== Exercise goal ==
What lines of the data include the string "Supabase"? Copy them all.

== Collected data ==
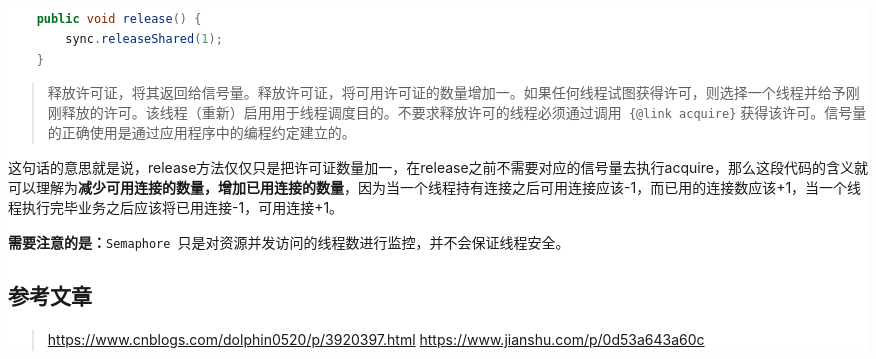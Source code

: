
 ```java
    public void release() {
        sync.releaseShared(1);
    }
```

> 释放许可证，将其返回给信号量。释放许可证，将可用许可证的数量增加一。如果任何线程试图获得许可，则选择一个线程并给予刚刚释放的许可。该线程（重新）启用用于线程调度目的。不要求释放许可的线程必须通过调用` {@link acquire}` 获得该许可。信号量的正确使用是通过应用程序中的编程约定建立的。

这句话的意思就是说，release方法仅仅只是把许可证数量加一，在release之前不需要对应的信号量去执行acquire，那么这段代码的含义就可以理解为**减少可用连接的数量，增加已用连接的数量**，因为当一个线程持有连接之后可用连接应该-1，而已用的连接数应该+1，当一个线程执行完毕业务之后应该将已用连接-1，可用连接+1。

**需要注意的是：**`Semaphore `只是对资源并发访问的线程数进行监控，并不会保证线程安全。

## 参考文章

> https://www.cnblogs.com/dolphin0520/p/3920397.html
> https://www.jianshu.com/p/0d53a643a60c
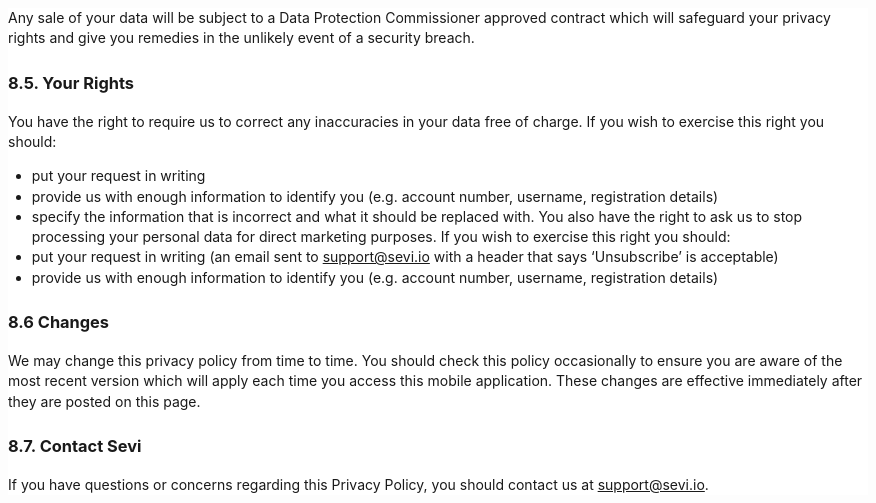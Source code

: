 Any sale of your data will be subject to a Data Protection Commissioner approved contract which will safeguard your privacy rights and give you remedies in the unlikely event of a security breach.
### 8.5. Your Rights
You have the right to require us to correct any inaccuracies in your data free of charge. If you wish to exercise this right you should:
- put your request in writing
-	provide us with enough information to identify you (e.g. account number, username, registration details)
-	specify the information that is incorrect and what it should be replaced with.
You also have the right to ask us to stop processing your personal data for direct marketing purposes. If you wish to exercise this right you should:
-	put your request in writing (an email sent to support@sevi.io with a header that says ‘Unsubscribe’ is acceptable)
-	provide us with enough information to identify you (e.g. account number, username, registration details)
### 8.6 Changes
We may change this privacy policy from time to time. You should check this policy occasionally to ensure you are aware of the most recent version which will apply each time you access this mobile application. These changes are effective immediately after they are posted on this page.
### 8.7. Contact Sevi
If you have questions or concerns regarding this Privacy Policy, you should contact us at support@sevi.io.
---
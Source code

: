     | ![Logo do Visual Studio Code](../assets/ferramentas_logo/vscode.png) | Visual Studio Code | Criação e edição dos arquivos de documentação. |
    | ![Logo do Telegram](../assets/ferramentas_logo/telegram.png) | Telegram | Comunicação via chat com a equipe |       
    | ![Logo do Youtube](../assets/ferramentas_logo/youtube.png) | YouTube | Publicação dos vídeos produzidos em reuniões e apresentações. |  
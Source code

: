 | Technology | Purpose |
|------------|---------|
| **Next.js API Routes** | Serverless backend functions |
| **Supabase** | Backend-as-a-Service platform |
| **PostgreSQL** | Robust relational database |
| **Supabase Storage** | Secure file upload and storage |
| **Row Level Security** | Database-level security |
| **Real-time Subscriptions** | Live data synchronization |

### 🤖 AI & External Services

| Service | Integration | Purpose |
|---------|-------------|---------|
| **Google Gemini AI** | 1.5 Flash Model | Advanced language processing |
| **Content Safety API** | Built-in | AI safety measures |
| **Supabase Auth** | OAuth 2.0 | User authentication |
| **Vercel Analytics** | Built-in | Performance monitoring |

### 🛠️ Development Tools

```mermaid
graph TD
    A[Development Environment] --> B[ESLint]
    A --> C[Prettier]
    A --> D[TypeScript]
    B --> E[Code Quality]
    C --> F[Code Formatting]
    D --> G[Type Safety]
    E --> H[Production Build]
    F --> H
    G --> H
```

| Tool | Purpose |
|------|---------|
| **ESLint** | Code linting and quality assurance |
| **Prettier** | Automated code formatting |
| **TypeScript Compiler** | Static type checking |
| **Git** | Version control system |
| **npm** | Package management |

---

== Your solution ==
| **Supabase** | Backend-as-a-Service platform |
| **Supabase Storage** | Secure file upload and storage |
| **Supabase Auth** | OAuth 2.0 | User authentication |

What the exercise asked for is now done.